> _Your objective_
Print every record exactly, omitting none.

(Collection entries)

━━━━━━━━━━━━━━━━

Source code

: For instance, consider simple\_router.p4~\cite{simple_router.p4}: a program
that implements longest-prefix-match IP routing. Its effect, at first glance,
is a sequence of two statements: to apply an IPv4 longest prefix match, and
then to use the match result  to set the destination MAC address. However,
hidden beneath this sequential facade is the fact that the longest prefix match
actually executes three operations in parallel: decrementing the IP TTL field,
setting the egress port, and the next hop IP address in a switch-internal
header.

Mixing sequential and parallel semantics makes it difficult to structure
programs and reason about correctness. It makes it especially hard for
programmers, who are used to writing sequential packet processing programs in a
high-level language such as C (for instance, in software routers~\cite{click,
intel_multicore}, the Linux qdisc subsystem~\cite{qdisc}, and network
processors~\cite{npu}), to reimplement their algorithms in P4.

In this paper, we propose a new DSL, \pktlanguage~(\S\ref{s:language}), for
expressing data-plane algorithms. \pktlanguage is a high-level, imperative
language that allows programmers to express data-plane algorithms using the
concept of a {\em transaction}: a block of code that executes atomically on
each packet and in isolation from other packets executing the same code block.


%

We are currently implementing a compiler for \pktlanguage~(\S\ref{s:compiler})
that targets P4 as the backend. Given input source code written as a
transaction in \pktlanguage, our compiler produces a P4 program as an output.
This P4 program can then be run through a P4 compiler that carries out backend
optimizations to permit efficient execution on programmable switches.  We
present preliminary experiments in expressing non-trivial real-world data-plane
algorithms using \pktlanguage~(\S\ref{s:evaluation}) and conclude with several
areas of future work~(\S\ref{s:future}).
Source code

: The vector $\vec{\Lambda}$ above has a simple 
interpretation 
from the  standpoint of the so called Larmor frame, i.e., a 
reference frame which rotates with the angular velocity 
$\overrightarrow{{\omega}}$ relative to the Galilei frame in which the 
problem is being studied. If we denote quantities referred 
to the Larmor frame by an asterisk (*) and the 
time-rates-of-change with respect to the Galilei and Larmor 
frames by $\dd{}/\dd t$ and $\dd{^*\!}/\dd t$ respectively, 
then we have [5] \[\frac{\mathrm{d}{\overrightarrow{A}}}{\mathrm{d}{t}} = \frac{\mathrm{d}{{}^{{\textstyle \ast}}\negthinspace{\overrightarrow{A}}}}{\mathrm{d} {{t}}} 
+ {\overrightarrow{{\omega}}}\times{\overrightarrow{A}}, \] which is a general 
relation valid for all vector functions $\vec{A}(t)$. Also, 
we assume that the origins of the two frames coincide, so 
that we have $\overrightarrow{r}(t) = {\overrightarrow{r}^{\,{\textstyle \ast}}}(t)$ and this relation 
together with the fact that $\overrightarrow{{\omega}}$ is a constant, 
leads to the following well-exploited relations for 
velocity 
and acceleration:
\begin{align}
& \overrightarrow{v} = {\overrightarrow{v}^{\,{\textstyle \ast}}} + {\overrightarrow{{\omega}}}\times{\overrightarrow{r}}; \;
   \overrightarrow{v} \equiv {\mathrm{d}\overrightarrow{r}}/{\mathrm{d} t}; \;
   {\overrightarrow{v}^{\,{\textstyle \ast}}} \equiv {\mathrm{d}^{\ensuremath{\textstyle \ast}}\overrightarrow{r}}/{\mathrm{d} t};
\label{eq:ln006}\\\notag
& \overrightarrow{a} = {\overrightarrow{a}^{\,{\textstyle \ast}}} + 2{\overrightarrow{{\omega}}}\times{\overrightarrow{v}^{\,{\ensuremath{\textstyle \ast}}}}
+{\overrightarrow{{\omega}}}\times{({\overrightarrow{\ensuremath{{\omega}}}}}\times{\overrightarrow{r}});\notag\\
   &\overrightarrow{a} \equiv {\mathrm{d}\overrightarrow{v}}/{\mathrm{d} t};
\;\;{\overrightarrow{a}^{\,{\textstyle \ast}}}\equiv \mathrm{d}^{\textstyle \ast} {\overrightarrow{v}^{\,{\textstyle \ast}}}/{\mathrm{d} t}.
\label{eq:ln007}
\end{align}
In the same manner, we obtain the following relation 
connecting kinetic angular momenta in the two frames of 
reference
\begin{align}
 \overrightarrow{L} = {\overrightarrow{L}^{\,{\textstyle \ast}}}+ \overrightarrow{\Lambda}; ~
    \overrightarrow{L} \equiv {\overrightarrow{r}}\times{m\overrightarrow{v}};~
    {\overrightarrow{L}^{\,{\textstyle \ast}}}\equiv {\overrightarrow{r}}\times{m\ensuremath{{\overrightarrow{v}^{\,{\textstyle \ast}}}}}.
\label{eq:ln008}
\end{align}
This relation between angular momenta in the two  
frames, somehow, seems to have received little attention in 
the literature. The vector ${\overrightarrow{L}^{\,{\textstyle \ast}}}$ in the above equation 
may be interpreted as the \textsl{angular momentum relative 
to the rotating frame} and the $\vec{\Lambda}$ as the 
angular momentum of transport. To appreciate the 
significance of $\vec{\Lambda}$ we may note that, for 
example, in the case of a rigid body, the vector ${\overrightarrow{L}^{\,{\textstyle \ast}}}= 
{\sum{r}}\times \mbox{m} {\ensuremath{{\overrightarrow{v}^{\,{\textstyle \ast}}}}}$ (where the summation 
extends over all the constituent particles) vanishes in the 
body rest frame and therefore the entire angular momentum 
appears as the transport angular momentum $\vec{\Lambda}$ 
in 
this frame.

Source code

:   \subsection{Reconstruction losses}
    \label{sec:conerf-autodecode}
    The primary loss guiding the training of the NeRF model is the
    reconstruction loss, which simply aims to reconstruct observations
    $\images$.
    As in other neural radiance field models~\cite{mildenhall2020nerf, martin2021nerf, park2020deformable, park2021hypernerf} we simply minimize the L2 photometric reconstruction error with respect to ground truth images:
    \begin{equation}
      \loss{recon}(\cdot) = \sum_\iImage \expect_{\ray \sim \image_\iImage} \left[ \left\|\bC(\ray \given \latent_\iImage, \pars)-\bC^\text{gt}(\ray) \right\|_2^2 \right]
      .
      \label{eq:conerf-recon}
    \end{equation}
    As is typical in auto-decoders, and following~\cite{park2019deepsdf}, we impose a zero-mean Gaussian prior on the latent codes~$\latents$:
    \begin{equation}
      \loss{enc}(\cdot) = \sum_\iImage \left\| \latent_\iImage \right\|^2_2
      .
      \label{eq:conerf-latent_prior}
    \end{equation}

━━━━━━━━━━━━━━━━

> _Task output_
Source code

: For instance, consider simple\_router.p4~\cite{simple_router.p4}: a program
that implements longest-prefix-match IP routing. Its effect, at first glance,
is a sequence of two statements: to apply an IPv4 longest prefix match, and
then to use the match result  to set the destination MAC address. However,
hidden beneath this sequential facade is the fact that the longest prefix match
actually executes three operations in parallel: decrementing the IP TTL field,
setting the egress port, and the next hop IP address in a switch-internal
header.

Mixing sequential and parallel semantics makes it difficult to structure
programs and reason about correctness. It makes it especially hard for
programmers, who are used to writing sequential packet processing programs in a
high-level language such as C (for instance, in software routers~\cite{click,
intel_multicore}, the Linux qdisc subsystem~\cite{qdisc}, and network
processors~\cite{npu}), to reimplement their algorithms in P4.

In this paper, we propose a new DSL, \pktlanguage~(\S\ref{s:language}), for
expressing data-plane algorithms. \pktlanguage is a high-level, imperative
language that allows programmers to express data-plane algorithms using the
concept of a {\em transaction}: a block of code that executes atomically on
each packet and in isolation from other packets executing the same code block.


%

We are currently implementing a compiler for \pktlanguage~(\S\ref{s:compiler})
that targets P4 as the backend. Given input source code written as a
transaction in \pktlanguage, our compiler produces a P4 program as an output.
This P4 program can then be run through a P4 compiler that carries out backend
optimizations to permit efficient execution on programmable switches.  We
present preliminary experiments in expressing non-trivial real-world data-plane
algorithms using \pktlanguage~(\S\ref{s:evaluation}) and conclude with several
areas of future work~(\S\ref{s:future}).
Source code

: The vector $\vec{\Lambda}$ above has a simple 
interpretation 
from the  standpoint of the so called Larmor frame, i.e., a 
reference frame which rotates with the angular velocity 
$\overrightarrow{{\omega}}$ relative to the Galilei frame in which the 
problem is being studied. If we denote quantities referred 
to the Larmor frame by an asterisk (*) and the 
time-rates-of-change with respect to the Galilei and Larmor 
frames by $\dd{}/\dd t$ and $\dd{^*\!}/\dd t$ respectively, 
then we have [5] \[\frac{\mathrm{d}{\overrightarrow{A}}}{\mathrm{d}{t}} = \frac{\mathrm{d}{{}^{{\textstyle \ast}}\negthinspace{\overrightarrow{A}}}}{\mathrm{d} {{t}}} 
+ {\overrightarrow{{\omega}}}\times{\overrightarrow{A}}, \] which is a general 
relation valid for all vector functions $\vec{A}(t)$. Also, 
we assume that the origins of the two frames coincide, so 
that we have $\overrightarrow{r}(t) = {\overrightarrow{r}^{\,{\textstyle \ast}}}(t)$ and this relation 
together with the fact that $\overrightarrow{{\omega}}$ is a constant, 
leads to the following well-exploited relations for 
velocity 
and acceleration:
\begin{align}
& \overrightarrow{v} = {\overrightarrow{v}^{\,{\textstyle \ast}}} + {\overrightarrow{{\omega}}}\times{\overrightarrow{r}}; \;
   \overrightarrow{v} \equiv {\mathrm{d}\overrightarrow{r}}/{\mathrm{d} t}; \;
   {\overrightarrow{v}^{\,{\textstyle \ast}}} \equiv {\mathrm{d}^{\ensuremath{\textstyle \ast}}\overrightarrow{r}}/{\mathrm{d} t};
\label{eq:ln006}\\\notag
& \overrightarrow{a} = {\overrightarrow{a}^{\,{\textstyle \ast}}} + 2{\overrightarrow{{\omega}}}\times{\overrightarrow{v}^{\,{\ensuremath{\textstyle \ast}}}}
+{\overrightarrow{{\omega}}}\times{({\overrightarrow{\ensuremath{{\omega}}}}}\times{\overrightarrow{r}});\notag\\
   &\overrightarrow{a} \equiv {\mathrm{d}\overrightarrow{v}}/{\mathrm{d} t};
\;\;{\overrightarrow{a}^{\,{\textstyle \ast}}}\equiv \mathrm{d}^{\textstyle \ast} {\overrightarrow{v}^{\,{\textstyle \ast}}}/{\mathrm{d} t}.
\label{eq:ln007}
\end{align}
In the same manner, we obtain the following relation 
connecting kinetic angular momenta in the two frames of 
reference
\begin{align}
 \overrightarrow{L} = {\overrightarrow{L}^{\,{\textstyle \ast}}}+ \overrightarrow{\Lambda}; ~
    \overrightarrow{L} \equiv {\overrightarrow{r}}\times{m\overrightarrow{v}};~
    {\overrightarrow{L}^{\,{\textstyle \ast}}}\equiv {\overrightarrow{r}}\times{m\ensuremath{{\overrightarrow{v}^{\,{\textstyle \ast}}}}}.
\label{eq:ln008}
\end{align}
This relation between angular momenta in the two  
frames, somehow, seems to have received little attention in 
the literature. The vector ${\overrightarrow{L}^{\,{\textstyle \ast}}}$ in the above equation 
may be interpreted as the \textsl{angular momentum relative 
to the rotating frame} and the $\vec{\Lambda}$ as the 
angular momentum of transport. To appreciate the 
significance of $\vec{\Lambda}$ we may note that, for 
example, in the case of a rigid body, the vector ${\overrightarrow{L}^{\,{\textstyle \ast}}}= 
{\sum{r}}\times \mbox{m} {\ensuremath{{\overrightarrow{v}^{\,{\textstyle \ast}}}}}$ (where the summation 
extends over all the constituent particles) vanishes in the 
body rest frame and therefore the entire angular momentum 
appears as the transport angular momentum $\vec{\Lambda}$ 
in 
this frame.

Source code

:   \subsection{Reconstruction losses}
    \label{sec:conerf-autodecode}
    The primary loss guiding the training of the NeRF model is the
    reconstruction loss, which simply aims to reconstruct observations
    $\images$.
    As in other neural radiance field models~\cite{mildenhall2020nerf, martin2021nerf, park2020deformable, park2021hypernerf} we simply minimize the L2 photometric reconstruction error with respect to ground truth images:
    \begin{equation}
      \loss{recon}(\cdot) = \sum_\iImage \expect_{\ray \sim \image_\iImage} \left[ \left\|\bC(\ray \given \latent_\iImage, \pars)-\bC^\text{gt}(\ray) \right\|_2^2 \right]
      .
      \label{eq:conerf-recon}
    \end{equation}
    As is typical in auto-decoders, and following~\cite{park2019deepsdf}, we impose a zero-mean Gaussian prior on the latent codes~$\latents$:
    \begin{equation}
      \loss{enc}(\cdot) = \sum_\iImage \left\| \latent_\iImage \right\|^2_2
      .
      \label{eq:conerf-latent_prior}
    \end{equation}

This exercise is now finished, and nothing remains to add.